-------- Supplied data --------
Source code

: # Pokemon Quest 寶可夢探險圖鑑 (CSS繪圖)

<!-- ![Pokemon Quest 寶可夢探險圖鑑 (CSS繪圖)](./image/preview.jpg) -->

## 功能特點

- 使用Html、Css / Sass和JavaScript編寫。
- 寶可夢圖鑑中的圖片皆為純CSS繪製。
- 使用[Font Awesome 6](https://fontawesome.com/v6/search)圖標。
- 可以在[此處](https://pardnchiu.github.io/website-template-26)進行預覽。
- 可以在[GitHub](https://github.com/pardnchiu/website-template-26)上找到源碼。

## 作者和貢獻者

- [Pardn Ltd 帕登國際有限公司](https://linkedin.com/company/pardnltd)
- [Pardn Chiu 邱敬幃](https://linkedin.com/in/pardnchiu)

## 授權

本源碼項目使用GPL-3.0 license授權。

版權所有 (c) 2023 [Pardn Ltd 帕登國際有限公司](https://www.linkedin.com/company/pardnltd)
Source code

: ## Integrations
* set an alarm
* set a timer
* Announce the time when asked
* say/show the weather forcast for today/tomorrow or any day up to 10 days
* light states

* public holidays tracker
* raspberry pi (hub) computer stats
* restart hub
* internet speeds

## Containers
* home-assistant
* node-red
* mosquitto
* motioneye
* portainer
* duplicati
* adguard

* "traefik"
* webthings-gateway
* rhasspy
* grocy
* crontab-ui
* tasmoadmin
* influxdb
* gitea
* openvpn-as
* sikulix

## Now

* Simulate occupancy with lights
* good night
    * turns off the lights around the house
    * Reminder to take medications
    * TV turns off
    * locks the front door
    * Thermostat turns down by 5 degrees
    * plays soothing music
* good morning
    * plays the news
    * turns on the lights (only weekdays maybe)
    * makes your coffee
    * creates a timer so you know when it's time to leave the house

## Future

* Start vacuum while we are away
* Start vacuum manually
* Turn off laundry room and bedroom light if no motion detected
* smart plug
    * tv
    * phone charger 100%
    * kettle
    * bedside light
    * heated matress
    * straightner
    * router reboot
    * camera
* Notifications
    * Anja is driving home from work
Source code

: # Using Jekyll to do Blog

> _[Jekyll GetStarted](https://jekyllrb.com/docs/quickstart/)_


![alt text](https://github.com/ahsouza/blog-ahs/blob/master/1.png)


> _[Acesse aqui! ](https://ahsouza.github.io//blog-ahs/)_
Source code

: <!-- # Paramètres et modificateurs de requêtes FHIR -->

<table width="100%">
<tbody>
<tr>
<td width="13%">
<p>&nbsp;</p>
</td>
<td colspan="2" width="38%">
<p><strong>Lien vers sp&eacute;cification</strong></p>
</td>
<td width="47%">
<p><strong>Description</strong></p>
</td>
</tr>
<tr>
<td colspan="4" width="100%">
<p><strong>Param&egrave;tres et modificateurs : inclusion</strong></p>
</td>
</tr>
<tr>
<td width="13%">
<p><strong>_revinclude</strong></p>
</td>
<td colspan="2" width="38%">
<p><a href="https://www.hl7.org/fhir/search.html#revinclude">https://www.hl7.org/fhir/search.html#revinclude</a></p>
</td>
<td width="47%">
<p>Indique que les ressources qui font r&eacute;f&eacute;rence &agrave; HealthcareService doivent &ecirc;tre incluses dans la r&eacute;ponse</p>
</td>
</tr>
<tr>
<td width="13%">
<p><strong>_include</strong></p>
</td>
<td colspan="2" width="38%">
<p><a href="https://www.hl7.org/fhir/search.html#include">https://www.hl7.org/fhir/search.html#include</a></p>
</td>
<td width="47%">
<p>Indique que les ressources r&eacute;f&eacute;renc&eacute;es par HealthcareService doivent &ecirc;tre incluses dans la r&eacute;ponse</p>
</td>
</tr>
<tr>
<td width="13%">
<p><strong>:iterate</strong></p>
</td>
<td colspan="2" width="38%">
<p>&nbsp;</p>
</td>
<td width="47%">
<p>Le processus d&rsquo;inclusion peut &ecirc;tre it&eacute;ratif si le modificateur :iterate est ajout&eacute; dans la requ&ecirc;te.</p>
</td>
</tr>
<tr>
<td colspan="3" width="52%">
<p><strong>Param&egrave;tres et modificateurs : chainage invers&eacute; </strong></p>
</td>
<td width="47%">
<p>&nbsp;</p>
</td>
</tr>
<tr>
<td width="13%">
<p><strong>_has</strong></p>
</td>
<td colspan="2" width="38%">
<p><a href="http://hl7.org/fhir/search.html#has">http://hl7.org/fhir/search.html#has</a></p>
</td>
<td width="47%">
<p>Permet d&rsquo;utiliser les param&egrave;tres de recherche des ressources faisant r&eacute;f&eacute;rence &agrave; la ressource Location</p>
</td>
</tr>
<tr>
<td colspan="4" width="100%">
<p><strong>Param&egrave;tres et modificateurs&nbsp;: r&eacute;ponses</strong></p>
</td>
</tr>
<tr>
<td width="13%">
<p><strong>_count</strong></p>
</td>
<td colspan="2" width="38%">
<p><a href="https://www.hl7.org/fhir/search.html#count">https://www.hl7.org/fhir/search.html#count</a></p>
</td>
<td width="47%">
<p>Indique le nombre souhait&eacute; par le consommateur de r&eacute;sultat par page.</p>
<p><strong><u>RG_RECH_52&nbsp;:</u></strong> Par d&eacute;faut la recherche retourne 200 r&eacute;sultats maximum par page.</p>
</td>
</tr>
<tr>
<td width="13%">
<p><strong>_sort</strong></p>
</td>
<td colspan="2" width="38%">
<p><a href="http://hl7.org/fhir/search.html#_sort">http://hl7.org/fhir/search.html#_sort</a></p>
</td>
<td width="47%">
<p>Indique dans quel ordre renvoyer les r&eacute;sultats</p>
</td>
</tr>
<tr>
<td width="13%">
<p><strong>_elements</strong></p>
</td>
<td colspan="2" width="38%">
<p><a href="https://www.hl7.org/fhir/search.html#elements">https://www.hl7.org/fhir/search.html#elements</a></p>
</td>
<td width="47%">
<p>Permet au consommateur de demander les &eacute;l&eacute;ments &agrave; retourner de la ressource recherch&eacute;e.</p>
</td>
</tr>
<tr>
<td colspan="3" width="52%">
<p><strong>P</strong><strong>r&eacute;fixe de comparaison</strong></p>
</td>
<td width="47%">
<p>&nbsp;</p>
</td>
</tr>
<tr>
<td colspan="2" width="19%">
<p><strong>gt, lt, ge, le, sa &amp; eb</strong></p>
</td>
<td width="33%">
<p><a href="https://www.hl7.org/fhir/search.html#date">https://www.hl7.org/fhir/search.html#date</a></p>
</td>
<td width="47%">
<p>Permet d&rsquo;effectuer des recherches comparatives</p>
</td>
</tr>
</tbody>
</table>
--------
**Prompt:** In the records above, how many lines include "timer"? Reply only with the number.

**Exercise result:** 2